$29
Please submit your assignment by sharing a Google Colaboratory notebook shared with the instructor by the due date. All code and accompanying written portions should occur within a single notebook.
You are expected to provide written explanations and accompanying images, graphs and visualizations when appropriate. Your code is expected to contain comments and be straightforward to follow for someone knowledgeable in Python.
Some students may want to perform initial development and experimentation on their local machines rather than directly in Google Colaboratory. This is totally fine, but when finished, you should copy over your final result into Google Colaboratory.
Problem 1
In this first first problem, you will work with GeoTIFF and GeoJSON files, and use GDAL to manipulate geospatial data. You will also use the Python scientific stack to implement simple image processing algorithms, composite (e.g. temporal) operations and remote sensing indices from band data.
For this problem, you will be analyzing and processing imagery from Sentinel 2 (L1C, Top of Atmosphere) taken over the greater Santa Fe metro area from 2019 to 2020. Each GeoTIFF file contains seven bands [red, green, blue, nir, swir1, swir2, alpha]. Upon examination of this dataset, you will notice that the resolution and coordinate reference system of each file does not match.

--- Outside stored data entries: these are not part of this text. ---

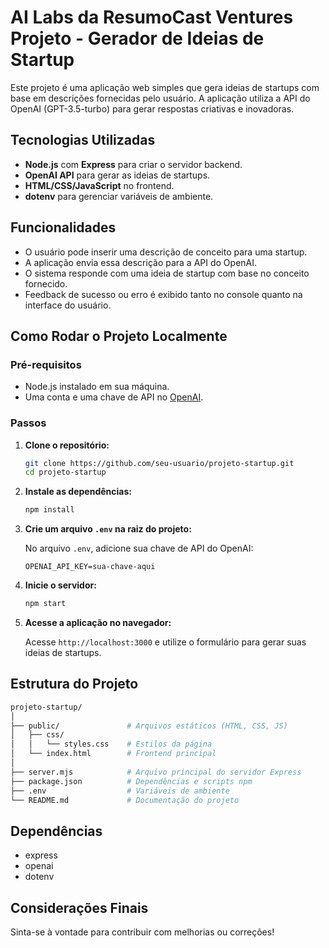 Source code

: #  AI Labs da ResumoCast Ventures Projeto - Gerador de Ideias de Startup

Este projeto é uma aplicação web simples que gera ideias de startups com base em descrições fornecidas pelo usuário. A aplicação utiliza a API do OpenAI (GPT-3.5-turbo) para gerar respostas criativas e inovadoras.

## Tecnologias Utilizadas

- **Node.js** com **Express** para criar o servidor backend.
- **OpenAI API** para gerar as ideias de startups.
- **HTML/CSS/JavaScript** no frontend.
- **dotenv** para gerenciar variáveis de ambiente.

## Funcionalidades

- O usuário pode inserir uma descrição de conceito para uma startup.
- A aplicação envia essa descrição para a API do OpenAI.
- O sistema responde com uma ideia de startup com base no conceito fornecido.
- Feedback de sucesso ou erro é exibido tanto no console quanto na interface do usuário.

## Como Rodar o Projeto Localmente

### Pré-requisitos

- Node.js instalado em sua máquina.
- Uma conta e uma chave de API no [OpenAI](https://beta.openai.com/signup/).

### Passos

1. **Clone o repositório:**

   ```bash
   git clone https://github.com/seu-usuario/projeto-startup.git
   cd projeto-startup
   ```

2. **Instale as dependências:**

   ```bash
   npm install
   ```

3. **Crie um arquivo `.env` na raiz do projeto:**

   No arquivo `.env`, adicione sua chave de API do OpenAI:

   ```env
   OPENAI_API_KEY=sua-chave-aqui
   ```

4. **Inicie o servidor:**

   ```bash
   npm start
   ```

5. **Acesse a aplicação no navegador:**

   Acesse `http://localhost:3000` e utilize o formulário para gerar suas ideias de startups.

## Estrutura do Projeto

```bash
projeto-startup/
│
├── public/               # Arquivos estáticos (HTML, CSS, JS)
│   ├── css/
│   │   └── styles.css    # Estilos da página
│   └── index.html        # Frontend principal
│
├── server.mjs            # Arquivo principal do servidor Express
├── package.json          # Dependências e scripts npm
├── .env                  # Variáveis de ambiente
└── README.md             # Documentação do projeto
```

## Dependências

- express
- openai
- dotenv

## Considerações Finais

Sinta-se à vontade para contribuir com melhorias ou correções!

There is a zip file that contains the contents of this dataset, called s2_santafe.zip.
Task 1 - Align the dataset
For the first part of this problem, you are asked to create a spatially aligned dataset from the provided dataset. Specifically, every file in your output dataset should be at the same resolution, coordinate reference system and spatial extent. I would recommend projecting all your images to UTM. Your code should take the provided input dataset and write out the output dataset. If using GDAL on the command line rather than with the Python bindings, your code can be a bash script or the accompanying equivalent in Python.
There is a GeoJSON file that contains the spatial extent that each image in your output dataset should match, called santafe_crop.geojson.
Task 2 - Analyze the dataset
Once you have created an aligned dataset, you will perform some analysis on this dataset.
First, you are asked to compute a histogram of values across the entire temporal stack each of the six bands (excluding the alpha band).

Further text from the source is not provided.